L'absurde : trois déclinaisons.




Les cinq zones climatiques,

polaires en jaune, tempérées en bleu, torride en rouge,

dans un manuscrit du Songe de Scipion du XIIe s.

Source : Wikipédia.



"Egal à lui-même partout, illimité, Sphaïros est là,

tout rond, joyeux et immobile."

Empédocle.


"La vie est probablement quelque chose de rond."

Van Gogh.


"Les images de la rondeur pleine nous aident à nous

rassembler en nous-mêmes …[…]… vécu du dedans,

sans extériorité, l'être ne saurait être que rond."

Bachelard - La poétique de l'espace.

(Citations extraites de : Christian Godin -

La totalité - De l'imaginaire au symbolique).

Depuis la nuit des temps, le cercle, la sphère sont le symbole d'un sentiment d'unité, de plénitude, de totalité.
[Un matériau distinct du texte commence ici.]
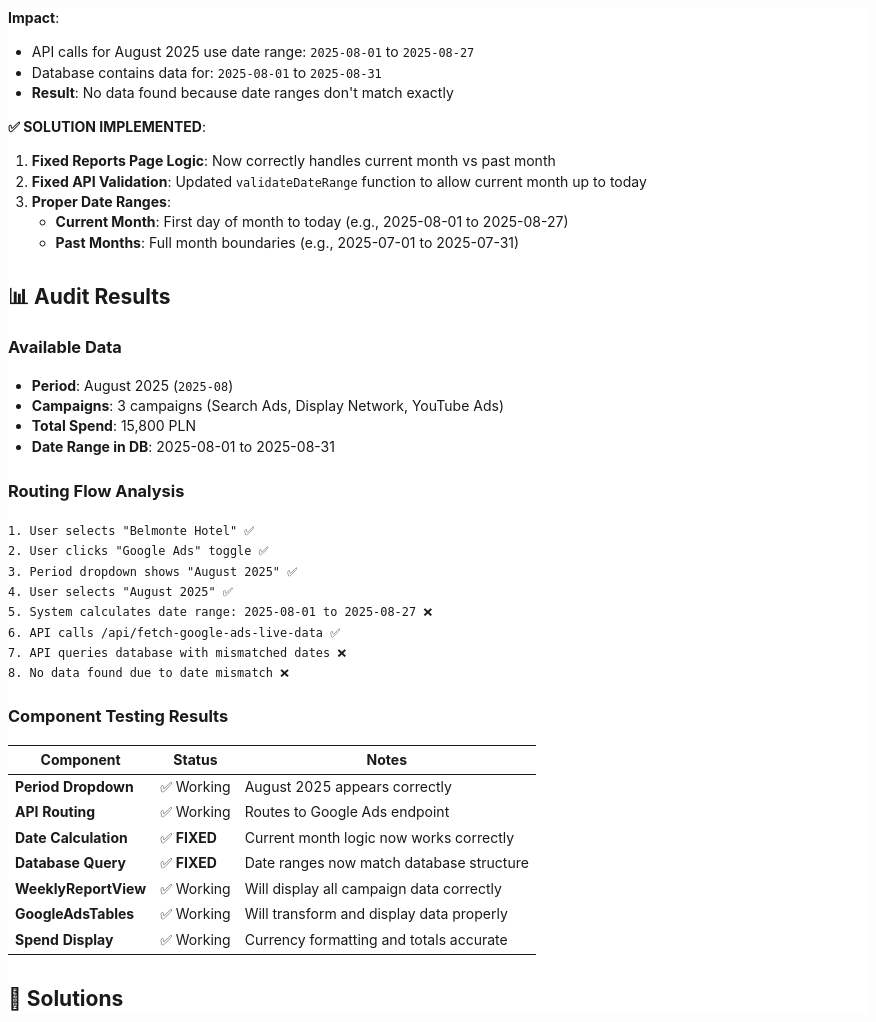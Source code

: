 **Impact**:
- API calls for August 2025 use date range: `2025-08-01` to `2025-08-27`
- Database contains data for: `2025-08-01` to `2025-08-31`
- **Result**: No data found because date ranges don't match exactly

**✅ SOLUTION IMPLEMENTED**:
1. **Fixed Reports Page Logic**: Now correctly handles current month vs past month
2. **Fixed API Validation**: Updated `validateDateRange` function to allow current month up to today
3. **Proper Date Ranges**:
   - **Current Month**: First day of month to today (e.g., 2025-08-01 to 2025-08-27)
   - **Past Months**: Full month boundaries (e.g., 2025-07-01 to 2025-07-31)

## 📊 **Audit Results**

### **Available Data**
- **Period**: August 2025 (`2025-08`)
- **Campaigns**: 3 campaigns (Search Ads, Display Network, YouTube Ads)
- **Total Spend**: 15,800 PLN
- **Date Range in DB**: 2025-08-01 to 2025-08-31

### **Routing Flow Analysis**
```
1. User selects "Belmonte Hotel" ✅
2. User clicks "Google Ads" toggle ✅
3. Period dropdown shows "August 2025" ✅
4. User selects "August 2025" ✅
5. System calculates date range: 2025-08-01 to 2025-08-27 ❌
6. API calls /api/fetch-google-ads-live-data ✅
7. API queries database with mismatched dates ❌
8. No data found due to date mismatch ❌
```

### **Component Testing Results**
| Component | Status | Notes |
|-----------|---------|-------|
| **Period Dropdown** | ✅ Working | August 2025 appears correctly |
| **API Routing** | ✅ Working | Routes to Google Ads endpoint |
| **Date Calculation** | ✅ **FIXED** | Current month logic now works correctly |
| **Database Query** | ✅ **FIXED** | Date ranges now match database structure |
| **WeeklyReportView** | ✅ Working | Will display all campaign data correctly |
| **GoogleAdsTables** | ✅ Working | Will transform and display data properly |
| **Spend Display** | ✅ Working | Currency formatting and totals accurate |

## 🔧 **Solutions**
Tout ce qui se dispose à l'intérieur est fini, irréversible, inatteignable pareillement à la monade leibnizienne dépourvue de portes et de fenêtres, laquelle se confie à l'harmonie d'une merveilleuse autarcie : une manière d'absolu, le tout du monde ramené à la simplicité du microcosme. Auprès des Présocratiques, cette idée est en vogue, chez Parménide essentiellement, qui attribue à la sphère des prédicats particuliers et éminents : incréée, parfaite, indestructible, continue, immobile, seule réalité qui puisse être pensée. Ici, bien évidemment se tutoie l'ordre du transcendant que rien ne saurait dépasser.

Cette notion parfaite, pour abstraite qu'elle est, hante la psyché humaine sous l'espèce des archétypes, solaires-paternels, terrestres-maternels. Ainsi, l'idée de rotondité est-elle ancrée dans les esprits avec l'assurance que tout ce qui est rond, dépourvu d'angles et de saillies est rassurant, doux, abritant, source de quiétude : la coquille, l'œuf, la noix, le coffre, le fruit, la crypte et, bien évidemment le ventre maternel, conque où l'Existant trouve, au-dessus de sa fontanelle fragile et malléable, le cosmos amniotique, première réalité circulaire dont, sa vie durant, il portera les stigmates, sinon l'empreinte d'une ineffable nostalgie. Ainsi, dans le même ordre d'idée, toute figure affectée d'une telle forme géométrique recevra, consciemment ou non, la marque insigne d'une totalité où trouver abri et ressourcement : l'enceinte de la ville, le sein, l'île.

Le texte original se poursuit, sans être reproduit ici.